• [Activity]: Produce an exact copy of all the data below, dropping every image.

····················

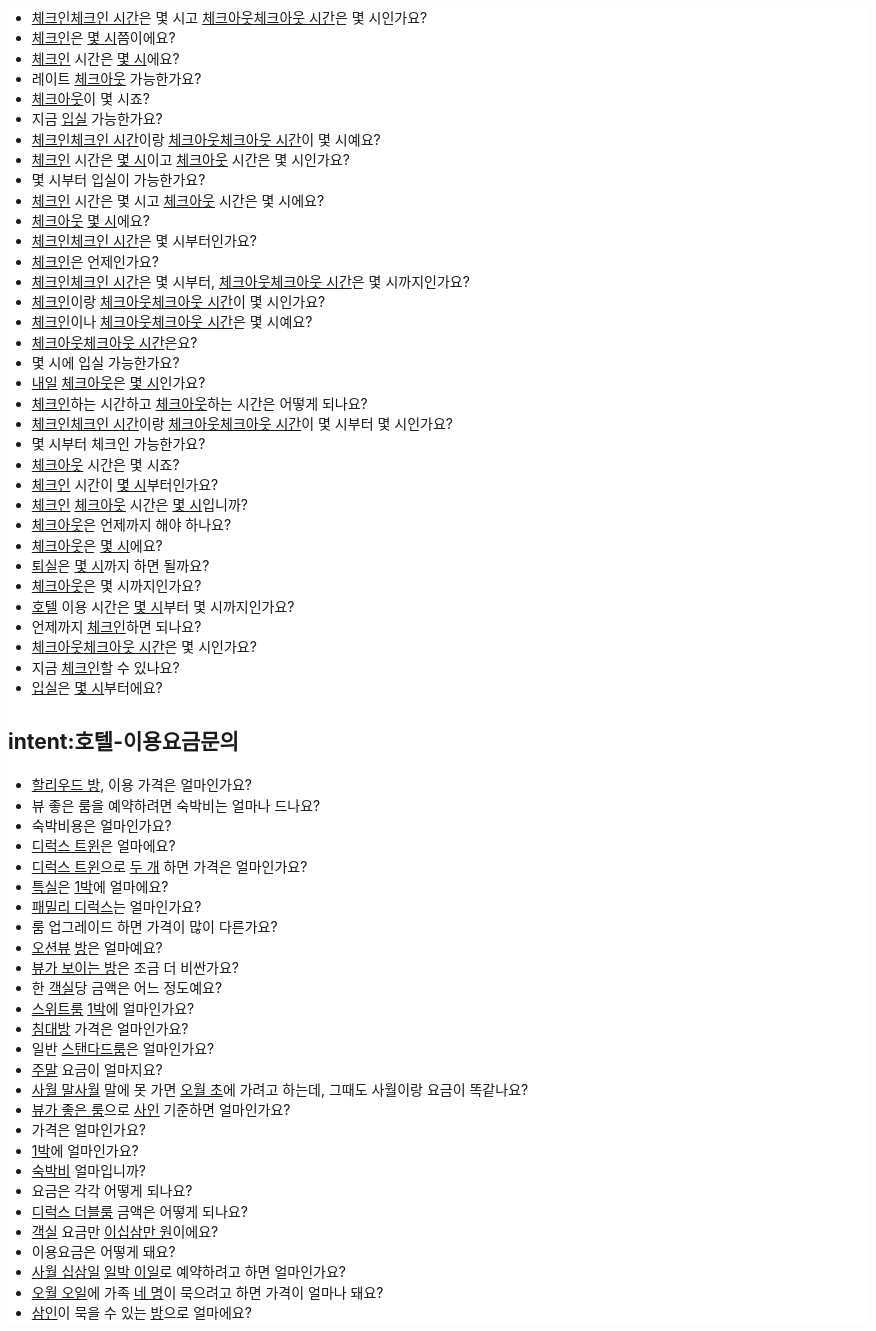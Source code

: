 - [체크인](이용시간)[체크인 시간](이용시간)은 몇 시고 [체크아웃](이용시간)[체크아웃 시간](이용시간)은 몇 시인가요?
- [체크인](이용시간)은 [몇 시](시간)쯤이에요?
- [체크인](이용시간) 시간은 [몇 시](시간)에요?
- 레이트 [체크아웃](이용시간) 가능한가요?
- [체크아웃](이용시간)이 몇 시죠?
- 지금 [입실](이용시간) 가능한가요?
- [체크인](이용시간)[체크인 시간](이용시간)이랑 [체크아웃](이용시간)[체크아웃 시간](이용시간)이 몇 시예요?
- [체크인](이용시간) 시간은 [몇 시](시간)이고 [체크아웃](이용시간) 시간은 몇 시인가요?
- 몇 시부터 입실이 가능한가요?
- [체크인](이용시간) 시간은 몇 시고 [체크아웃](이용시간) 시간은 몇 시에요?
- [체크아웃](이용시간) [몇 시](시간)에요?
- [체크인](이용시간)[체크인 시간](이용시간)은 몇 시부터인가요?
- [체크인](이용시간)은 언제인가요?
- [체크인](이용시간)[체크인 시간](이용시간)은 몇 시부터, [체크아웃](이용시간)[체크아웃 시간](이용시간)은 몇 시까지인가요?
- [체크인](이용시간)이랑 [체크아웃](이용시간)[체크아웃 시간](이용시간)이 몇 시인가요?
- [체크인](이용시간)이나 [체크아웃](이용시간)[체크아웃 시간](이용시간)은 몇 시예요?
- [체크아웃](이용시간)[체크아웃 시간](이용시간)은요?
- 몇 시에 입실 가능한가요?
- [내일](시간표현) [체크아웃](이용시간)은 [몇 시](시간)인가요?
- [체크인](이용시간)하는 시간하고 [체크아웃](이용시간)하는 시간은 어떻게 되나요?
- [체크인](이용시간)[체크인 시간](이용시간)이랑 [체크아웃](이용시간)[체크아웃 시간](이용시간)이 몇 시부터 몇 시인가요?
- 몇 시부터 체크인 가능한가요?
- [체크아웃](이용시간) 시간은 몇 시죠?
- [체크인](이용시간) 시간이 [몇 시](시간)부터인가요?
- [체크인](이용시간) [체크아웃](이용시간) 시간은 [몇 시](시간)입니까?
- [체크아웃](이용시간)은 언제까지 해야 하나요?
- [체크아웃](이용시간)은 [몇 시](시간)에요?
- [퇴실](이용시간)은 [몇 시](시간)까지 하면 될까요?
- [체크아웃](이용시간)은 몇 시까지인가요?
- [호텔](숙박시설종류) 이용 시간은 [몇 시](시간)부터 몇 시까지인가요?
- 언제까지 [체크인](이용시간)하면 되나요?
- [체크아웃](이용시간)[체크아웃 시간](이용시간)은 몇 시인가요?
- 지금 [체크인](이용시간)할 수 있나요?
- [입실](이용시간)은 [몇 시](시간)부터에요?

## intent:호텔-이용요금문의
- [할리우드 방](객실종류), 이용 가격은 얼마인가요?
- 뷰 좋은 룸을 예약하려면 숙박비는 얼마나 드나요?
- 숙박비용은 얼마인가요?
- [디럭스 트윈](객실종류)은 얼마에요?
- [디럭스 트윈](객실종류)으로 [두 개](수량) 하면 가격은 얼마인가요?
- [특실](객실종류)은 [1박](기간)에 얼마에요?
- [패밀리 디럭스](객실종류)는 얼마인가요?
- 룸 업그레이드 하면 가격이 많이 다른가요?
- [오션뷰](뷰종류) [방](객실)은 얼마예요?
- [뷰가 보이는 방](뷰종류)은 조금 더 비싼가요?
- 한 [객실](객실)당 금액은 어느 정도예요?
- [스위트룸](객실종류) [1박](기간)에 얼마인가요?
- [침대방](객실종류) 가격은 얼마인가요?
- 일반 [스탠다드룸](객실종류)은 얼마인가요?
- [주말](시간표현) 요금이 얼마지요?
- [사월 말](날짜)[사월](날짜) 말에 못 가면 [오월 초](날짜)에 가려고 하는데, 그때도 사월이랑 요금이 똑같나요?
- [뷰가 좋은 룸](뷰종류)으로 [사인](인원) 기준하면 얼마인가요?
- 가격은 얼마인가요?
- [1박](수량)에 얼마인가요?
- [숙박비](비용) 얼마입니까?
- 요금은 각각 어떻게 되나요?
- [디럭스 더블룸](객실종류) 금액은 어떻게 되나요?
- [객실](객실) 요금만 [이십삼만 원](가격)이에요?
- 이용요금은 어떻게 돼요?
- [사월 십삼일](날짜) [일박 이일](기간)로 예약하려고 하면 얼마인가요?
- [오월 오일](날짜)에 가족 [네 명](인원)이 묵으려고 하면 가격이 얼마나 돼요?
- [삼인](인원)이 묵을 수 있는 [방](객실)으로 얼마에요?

····················

• [Expected answer]:
Source code

: - [체크인](이용시간)[체크인 시간](이용시간)은 몇 시고 [체크아웃](이용시간)[체크아웃 시간](이용시간)은 몇 시인가요?
- [체크인](이용시간)은 [몇 시](시간)쯤이에요?
- [체크인](이용시간) 시간은 [몇 시](시간)에요?
- 레이트 [체크아웃](이용시간) 가능한가요?
- [체크아웃](이용시간)이 몇 시죠?
- 지금 [입실](이용시간) 가능한가요?
- [체크인](이용시간)[체크인 시간](이용시간)이랑 [체크아웃](이용시간)[체크아웃 시간](이용시간)이 몇 시예요?
- [체크인](이용시간) 시간은 [몇 시](시간)이고 [체크아웃](이용시간) 시간은 몇 시인가요?
- 몇 시부터 입실이 가능한가요?
- [체크인](이용시간) 시간은 몇 시고 [체크아웃](이용시간) 시간은 몇 시에요?
- [체크아웃](이용시간) [몇 시](시간)에요?
- [체크인](이용시간)[체크인 시간](이용시간)은 몇 시부터인가요?
- [체크인](이용시간)은 언제인가요?
- [체크인](이용시간)[체크인 시간](이용시간)은 몇 시부터, [체크아웃](이용시간)[체크아웃 시간](이용시간)은 몇 시까지인가요?
- [체크인](이용시간)이랑 [체크아웃](이용시간)[체크아웃 시간](이용시간)이 몇 시인가요?
- [체크인](이용시간)이나 [체크아웃](이용시간)[체크아웃 시간](이용시간)은 몇 시예요?
- [체크아웃](이용시간)[체크아웃 시간](이용시간)은요?
- 몇 시에 입실 가능한가요?
- [내일](시간표현) [체크아웃](이용시간)은 [몇 시](시간)인가요?
- [체크인](이용시간)하는 시간하고 [체크아웃](이용시간)하는 시간은 어떻게 되나요?
- [체크인](이용시간)[체크인 시간](이용시간)이랑 [체크아웃](이용시간)[체크아웃 시간](이용시간)이 몇 시부터 몇 시인가요?
- 몇 시부터 체크인 가능한가요?
- [체크아웃](이용시간) 시간은 몇 시죠?
- [체크인](이용시간) 시간이 [몇 시](시간)부터인가요?
- [체크인](이용시간) [체크아웃](이용시간) 시간은 [몇 시](시간)입니까?
- [체크아웃](이용시간)은 언제까지 해야 하나요?
- [체크아웃](이용시간)은 [몇 시](시간)에요?
- [퇴실](이용시간)은 [몇 시](시간)까지 하면 될까요?
- [체크아웃](이용시간)은 몇 시까지인가요?
- [호텔](숙박시설종류) 이용 시간은 [몇 시](시간)부터 몇 시까지인가요?
- 언제까지 [체크인](이용시간)하면 되나요?
- [체크아웃](이용시간)[체크아웃 시간](이용시간)은 몇 시인가요?
- 지금 [체크인](이용시간)할 수 있나요?
- [입실](이용시간)은 [몇 시](시간)부터에요?

## intent:호텔-이용요금문의
- [할리우드 방](객실종류), 이용 가격은 얼마인가요?
- 뷰 좋은 룸을 예약하려면 숙박비는 얼마나 드나요?
- 숙박비용은 얼마인가요?
- [디럭스 트윈](객실종류)은 얼마에요?
- [디럭스 트윈](객실종류)으로 [두 개](수량) 하면 가격은 얼마인가요?
- [특실](객실종류)은 [1박](기간)에 얼마에요?
- [패밀리 디럭스](객실종류)는 얼마인가요?
- 룸 업그레이드 하면 가격이 많이 다른가요?
- [오션뷰](뷰종류) [방](객실)은 얼마예요?
- [뷰가 보이는 방](뷰종류)은 조금 더 비싼가요?
- 한 [객실](객실)당 금액은 어느 정도예요?
- [스위트룸](객실종류) [1박](기간)에 얼마인가요?
- [침대방](객실종류) 가격은 얼마인가요?
- 일반 [스탠다드룸](객실종류)은 얼마인가요?
- [주말](시간표현) 요금이 얼마지요?
- [사월 말](날짜)[사월](날짜) 말에 못 가면 [오월 초](날짜)에 가려고 하는데, 그때도 사월이랑 요금이 똑같나요?
- [뷰가 좋은 룸](뷰종류)으로 [사인](인원) 기준하면 얼마인가요?
- 가격은 얼마인가요?
- [1박](수량)에 얼마인가요?
- [숙박비](비용) 얼마입니까?
- 요금은 각각 어떻게 되나요?
- [디럭스 더블룸](객실종류) 금액은 어떻게 되나요?
- [객실](객실) 요금만 [이십삼만 원](가격)이에요?
- 이용요금은 어떻게 돼요?
- [사월 십삼일](날짜) [일박 이일](기간)로 예약하려고 하면 얼마인가요?
- [오월 오일](날짜)에 가족 [네 명](인원)이 묵으려고 하면 가격이 얼마나 돼요?
- [삼인](인원)이 묵을 수 있는 [방](객실)으로 얼마에요?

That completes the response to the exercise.